The revelation came during an interview with Google Chief People Officer Laszlo Bock, which was conducted by Forbes Staff Writer Meghan Casserly on Wednesday, and under the policy, the spouse or domestic partner of a deceased Google employee would receive a check for 50% of the individual’s salary each year for the first decade following their passing.
In addition, Salvador Rodriguez of the Los Angeles Times reveals that there is no tenure required for the benefit to activate, and that the majority of the Mountain View, California-based company’s workers are covered by the death benefits. Also, those benefits include monthly checks of $1,000 for children of those employees until they turn 19 (23 if they are full-time college or university students).

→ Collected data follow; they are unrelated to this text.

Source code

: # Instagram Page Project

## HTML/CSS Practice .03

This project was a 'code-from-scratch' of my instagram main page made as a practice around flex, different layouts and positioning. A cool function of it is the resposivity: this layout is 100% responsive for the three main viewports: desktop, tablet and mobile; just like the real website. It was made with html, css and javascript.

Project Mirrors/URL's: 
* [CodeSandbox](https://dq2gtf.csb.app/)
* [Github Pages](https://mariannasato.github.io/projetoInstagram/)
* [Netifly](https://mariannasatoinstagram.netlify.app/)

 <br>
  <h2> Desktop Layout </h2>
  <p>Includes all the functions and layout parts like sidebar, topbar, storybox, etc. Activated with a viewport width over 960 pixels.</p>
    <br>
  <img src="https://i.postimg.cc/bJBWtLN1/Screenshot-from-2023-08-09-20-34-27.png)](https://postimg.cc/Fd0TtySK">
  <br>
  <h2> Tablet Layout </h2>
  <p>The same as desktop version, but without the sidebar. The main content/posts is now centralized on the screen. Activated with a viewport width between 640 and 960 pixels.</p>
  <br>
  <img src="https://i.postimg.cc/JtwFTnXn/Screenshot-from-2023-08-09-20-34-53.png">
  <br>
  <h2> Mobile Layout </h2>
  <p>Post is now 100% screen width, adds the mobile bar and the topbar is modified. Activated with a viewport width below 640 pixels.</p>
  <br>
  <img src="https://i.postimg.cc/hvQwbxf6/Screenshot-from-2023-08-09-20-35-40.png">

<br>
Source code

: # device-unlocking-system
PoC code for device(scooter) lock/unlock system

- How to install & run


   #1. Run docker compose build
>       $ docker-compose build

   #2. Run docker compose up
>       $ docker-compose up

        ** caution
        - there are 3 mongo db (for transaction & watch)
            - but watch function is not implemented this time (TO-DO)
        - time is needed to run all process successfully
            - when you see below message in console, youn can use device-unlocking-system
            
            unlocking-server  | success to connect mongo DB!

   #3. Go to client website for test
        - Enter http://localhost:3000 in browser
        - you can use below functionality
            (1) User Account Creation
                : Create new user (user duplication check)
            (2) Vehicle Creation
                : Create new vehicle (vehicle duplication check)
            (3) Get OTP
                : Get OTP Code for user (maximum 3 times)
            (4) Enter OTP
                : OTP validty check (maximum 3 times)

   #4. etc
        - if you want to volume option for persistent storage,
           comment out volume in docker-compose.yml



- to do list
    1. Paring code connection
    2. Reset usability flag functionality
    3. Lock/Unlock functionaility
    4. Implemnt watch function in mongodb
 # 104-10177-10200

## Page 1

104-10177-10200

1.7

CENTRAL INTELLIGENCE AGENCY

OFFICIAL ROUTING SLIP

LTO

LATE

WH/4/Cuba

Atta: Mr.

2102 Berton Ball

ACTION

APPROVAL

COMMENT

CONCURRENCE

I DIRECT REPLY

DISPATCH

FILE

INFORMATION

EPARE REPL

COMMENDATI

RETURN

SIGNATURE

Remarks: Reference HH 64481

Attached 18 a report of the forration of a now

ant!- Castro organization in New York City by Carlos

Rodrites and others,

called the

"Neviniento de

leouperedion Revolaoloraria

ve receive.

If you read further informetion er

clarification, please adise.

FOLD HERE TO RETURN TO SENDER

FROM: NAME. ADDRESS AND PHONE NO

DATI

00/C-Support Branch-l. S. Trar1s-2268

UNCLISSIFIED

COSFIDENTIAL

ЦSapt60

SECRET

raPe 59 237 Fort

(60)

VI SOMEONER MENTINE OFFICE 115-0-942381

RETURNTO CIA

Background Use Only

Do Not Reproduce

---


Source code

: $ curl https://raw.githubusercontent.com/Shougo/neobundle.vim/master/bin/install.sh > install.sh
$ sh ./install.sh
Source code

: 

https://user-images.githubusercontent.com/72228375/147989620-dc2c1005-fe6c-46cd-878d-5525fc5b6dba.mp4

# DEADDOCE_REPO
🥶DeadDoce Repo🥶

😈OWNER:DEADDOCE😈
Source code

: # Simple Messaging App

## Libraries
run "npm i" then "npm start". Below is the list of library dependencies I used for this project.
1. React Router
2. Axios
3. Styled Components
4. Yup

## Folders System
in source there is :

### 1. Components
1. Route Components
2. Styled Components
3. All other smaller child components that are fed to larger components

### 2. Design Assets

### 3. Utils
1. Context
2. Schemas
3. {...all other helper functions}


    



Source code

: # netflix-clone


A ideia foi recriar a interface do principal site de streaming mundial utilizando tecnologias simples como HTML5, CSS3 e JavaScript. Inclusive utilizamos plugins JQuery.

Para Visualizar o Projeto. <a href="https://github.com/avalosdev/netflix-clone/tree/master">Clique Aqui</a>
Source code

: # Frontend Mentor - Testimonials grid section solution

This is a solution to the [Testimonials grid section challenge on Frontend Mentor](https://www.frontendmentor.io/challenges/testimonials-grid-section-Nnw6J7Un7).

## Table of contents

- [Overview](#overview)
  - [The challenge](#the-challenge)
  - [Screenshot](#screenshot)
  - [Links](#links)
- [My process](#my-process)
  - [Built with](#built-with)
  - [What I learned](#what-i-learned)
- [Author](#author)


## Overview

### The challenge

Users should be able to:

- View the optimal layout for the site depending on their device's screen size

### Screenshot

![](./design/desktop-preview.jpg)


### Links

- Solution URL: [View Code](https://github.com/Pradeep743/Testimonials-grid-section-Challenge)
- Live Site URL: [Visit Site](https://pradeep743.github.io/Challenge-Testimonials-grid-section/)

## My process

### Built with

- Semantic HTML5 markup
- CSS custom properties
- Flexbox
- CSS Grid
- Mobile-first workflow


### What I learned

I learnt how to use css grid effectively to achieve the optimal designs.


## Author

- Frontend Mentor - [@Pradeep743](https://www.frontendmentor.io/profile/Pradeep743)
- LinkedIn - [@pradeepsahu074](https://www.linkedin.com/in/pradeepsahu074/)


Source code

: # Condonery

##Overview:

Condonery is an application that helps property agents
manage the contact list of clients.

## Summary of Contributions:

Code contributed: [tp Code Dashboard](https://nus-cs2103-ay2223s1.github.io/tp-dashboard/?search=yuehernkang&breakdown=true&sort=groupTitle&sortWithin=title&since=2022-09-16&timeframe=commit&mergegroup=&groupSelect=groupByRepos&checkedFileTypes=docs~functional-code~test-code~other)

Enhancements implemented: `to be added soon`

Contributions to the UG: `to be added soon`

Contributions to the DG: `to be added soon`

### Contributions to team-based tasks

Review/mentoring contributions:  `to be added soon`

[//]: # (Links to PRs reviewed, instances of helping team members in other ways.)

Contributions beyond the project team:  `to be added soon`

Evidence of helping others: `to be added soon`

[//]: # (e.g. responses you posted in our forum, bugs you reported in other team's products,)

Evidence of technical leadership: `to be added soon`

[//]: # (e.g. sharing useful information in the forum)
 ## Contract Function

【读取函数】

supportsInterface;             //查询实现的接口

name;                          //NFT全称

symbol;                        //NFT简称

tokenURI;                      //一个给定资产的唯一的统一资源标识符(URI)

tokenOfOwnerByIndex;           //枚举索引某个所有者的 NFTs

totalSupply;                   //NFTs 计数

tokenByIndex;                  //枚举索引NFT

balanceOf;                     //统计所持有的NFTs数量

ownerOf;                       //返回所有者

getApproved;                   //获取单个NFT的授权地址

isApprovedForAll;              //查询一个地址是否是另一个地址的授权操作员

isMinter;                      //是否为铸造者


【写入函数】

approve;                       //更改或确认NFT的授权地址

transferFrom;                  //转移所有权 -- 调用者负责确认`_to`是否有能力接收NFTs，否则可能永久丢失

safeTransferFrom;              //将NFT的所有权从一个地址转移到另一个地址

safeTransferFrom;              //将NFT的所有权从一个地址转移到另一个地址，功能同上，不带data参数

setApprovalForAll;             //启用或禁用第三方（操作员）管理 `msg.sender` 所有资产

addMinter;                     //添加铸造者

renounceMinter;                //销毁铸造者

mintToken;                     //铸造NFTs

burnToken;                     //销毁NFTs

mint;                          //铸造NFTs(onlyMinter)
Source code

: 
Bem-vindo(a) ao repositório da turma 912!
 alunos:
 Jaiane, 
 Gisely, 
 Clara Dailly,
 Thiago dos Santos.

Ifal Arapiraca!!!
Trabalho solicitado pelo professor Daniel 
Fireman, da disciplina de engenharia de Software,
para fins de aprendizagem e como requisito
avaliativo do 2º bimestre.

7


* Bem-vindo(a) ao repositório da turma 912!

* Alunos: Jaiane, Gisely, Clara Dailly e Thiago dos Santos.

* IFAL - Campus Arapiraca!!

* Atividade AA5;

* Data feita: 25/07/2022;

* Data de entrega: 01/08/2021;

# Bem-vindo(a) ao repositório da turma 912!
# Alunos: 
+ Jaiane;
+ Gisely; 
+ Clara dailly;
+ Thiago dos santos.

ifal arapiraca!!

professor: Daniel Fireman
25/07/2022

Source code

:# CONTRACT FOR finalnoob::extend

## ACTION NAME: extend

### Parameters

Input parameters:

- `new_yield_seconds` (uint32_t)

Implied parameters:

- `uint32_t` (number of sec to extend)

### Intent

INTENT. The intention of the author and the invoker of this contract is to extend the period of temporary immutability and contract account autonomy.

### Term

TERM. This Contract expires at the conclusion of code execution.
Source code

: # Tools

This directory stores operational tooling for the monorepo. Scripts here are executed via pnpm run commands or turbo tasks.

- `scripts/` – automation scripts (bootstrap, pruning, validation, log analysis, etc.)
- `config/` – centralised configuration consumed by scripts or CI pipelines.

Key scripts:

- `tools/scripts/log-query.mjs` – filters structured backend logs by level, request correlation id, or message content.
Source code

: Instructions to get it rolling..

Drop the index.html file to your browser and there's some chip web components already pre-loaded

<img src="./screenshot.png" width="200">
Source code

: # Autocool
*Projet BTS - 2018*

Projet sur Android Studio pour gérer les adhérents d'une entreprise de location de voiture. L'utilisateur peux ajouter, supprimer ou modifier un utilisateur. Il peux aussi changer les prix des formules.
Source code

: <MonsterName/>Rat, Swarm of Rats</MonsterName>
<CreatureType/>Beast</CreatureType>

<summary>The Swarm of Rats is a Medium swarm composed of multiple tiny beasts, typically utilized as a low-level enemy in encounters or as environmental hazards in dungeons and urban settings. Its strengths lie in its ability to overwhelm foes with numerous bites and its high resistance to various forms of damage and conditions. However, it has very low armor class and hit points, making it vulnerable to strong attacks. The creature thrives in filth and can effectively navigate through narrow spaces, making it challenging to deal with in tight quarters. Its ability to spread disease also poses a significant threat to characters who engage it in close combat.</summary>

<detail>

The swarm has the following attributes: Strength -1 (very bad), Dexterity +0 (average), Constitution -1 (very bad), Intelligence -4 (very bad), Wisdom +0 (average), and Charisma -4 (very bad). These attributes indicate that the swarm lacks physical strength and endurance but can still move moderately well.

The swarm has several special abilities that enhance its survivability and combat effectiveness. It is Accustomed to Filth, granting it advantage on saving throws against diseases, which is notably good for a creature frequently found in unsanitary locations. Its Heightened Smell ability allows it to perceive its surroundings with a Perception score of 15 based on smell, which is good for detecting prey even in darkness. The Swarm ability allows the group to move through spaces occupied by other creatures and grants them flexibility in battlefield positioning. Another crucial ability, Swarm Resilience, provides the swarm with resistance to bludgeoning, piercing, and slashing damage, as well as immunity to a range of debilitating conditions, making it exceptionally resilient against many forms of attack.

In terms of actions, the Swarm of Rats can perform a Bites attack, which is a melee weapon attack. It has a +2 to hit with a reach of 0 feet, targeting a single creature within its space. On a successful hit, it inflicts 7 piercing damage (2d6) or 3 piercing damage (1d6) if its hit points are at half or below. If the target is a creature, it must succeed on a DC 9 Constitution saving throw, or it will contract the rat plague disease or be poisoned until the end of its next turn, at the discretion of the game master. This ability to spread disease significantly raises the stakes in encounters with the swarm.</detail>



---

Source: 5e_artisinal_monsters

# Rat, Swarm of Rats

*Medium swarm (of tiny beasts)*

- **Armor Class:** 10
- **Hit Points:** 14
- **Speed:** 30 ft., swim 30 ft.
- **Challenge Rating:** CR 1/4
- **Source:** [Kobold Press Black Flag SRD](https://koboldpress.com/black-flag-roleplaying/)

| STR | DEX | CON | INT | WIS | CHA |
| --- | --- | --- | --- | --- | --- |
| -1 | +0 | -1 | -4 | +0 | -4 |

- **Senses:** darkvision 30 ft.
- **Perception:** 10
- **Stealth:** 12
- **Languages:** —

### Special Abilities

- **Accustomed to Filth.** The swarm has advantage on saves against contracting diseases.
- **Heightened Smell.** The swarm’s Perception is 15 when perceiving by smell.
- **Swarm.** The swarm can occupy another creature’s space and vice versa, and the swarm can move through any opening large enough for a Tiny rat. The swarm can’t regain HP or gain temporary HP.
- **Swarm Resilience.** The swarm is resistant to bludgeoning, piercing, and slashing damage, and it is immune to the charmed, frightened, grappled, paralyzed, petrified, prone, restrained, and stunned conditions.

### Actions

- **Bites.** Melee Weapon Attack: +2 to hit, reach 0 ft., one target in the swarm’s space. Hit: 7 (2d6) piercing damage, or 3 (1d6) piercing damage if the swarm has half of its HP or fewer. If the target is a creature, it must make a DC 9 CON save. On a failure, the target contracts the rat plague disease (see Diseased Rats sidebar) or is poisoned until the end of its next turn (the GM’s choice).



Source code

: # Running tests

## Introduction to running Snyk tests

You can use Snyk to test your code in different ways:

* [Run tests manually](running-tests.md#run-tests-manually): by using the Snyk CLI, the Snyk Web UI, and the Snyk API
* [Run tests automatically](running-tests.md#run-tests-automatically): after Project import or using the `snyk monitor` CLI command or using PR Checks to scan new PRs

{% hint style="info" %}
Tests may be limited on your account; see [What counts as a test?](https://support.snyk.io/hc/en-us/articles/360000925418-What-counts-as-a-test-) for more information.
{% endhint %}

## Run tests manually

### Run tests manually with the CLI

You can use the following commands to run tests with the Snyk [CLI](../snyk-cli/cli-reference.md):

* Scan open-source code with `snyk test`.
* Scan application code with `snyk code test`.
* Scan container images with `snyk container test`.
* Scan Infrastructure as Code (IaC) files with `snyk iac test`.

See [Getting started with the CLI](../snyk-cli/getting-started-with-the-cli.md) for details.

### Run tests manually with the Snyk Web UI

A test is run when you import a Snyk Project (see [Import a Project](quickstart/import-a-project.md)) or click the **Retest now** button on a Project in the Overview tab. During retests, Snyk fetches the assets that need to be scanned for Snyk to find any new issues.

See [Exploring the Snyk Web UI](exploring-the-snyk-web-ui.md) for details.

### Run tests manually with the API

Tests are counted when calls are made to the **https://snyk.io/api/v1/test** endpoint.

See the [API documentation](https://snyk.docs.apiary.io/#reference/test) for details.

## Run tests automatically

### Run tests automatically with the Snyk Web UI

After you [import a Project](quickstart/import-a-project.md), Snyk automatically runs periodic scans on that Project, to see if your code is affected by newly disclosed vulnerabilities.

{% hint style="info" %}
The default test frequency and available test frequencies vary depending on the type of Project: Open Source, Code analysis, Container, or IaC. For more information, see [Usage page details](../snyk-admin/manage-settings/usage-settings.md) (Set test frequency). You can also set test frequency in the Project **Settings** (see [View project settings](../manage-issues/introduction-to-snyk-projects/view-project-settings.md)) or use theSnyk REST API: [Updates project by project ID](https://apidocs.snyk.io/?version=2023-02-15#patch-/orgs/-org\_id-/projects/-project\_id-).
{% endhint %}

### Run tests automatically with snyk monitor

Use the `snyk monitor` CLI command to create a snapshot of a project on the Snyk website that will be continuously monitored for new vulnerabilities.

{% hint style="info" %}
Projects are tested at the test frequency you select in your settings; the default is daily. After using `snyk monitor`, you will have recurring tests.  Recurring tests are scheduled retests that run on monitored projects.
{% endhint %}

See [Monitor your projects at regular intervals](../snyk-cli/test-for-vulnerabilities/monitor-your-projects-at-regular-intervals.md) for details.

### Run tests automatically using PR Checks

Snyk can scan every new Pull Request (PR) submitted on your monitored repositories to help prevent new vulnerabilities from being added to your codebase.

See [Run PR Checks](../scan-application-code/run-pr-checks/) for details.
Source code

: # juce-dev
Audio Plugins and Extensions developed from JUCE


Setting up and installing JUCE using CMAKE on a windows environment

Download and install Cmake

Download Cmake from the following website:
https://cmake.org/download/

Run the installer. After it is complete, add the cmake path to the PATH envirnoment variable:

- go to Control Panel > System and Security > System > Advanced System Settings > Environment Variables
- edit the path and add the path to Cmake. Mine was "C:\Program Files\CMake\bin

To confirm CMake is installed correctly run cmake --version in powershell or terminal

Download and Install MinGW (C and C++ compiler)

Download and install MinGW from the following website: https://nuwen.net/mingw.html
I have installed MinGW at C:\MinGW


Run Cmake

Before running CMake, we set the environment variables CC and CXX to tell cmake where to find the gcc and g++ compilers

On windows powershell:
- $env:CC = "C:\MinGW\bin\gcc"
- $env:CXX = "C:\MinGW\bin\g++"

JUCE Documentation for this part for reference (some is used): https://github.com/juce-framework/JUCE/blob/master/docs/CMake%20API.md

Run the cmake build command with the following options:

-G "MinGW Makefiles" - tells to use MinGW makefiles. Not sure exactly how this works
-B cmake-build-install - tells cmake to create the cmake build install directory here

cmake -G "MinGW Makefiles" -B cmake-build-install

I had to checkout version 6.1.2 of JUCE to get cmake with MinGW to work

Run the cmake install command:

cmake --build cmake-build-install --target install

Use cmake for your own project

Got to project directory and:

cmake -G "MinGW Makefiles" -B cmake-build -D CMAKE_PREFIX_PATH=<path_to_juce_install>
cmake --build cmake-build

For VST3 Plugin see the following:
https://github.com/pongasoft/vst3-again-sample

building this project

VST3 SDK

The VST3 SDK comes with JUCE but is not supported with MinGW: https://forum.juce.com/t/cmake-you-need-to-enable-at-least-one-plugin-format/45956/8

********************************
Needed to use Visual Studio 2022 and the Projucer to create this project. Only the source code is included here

“One of the things we realized recently was that one of the harshest but most reliable facts of life is that at some point most of us will be confronted with the death of our partners,” Bock told Casserly. “And it’s a horrible, difficult time no matter what, and every time we went through this as a company we tried to find ways to help the surviving spouse of the Googler who’d passed away.”
Bock, a former General Electric (GE) employee, first implemented the policy, which also provides surviving significant others with immediate granting of all vested stocks, in 2011, PC Mag’s Stephanie Mlot reported Friday . However, the policy is currently open just to U.S. Google employees, added Samantha Murphy of Mashable.com.
“People say ‘you’re Google, of course you can offer these crazy things,’” Bock told Forbes during the interview. “There is, of course, research that show employee benefit programs like ours can improve retention, and appear to improve performance on some level. But it turns out that the reason we’re doing these things for employees is not because it’s important to the business, but simply because it’s the right thing to do.”
“When it comes down to it, it’s better to work for a company who cares about you than a company who doesn’t,” he added. “And from a company standpoint, that makes it better to care than not to care.”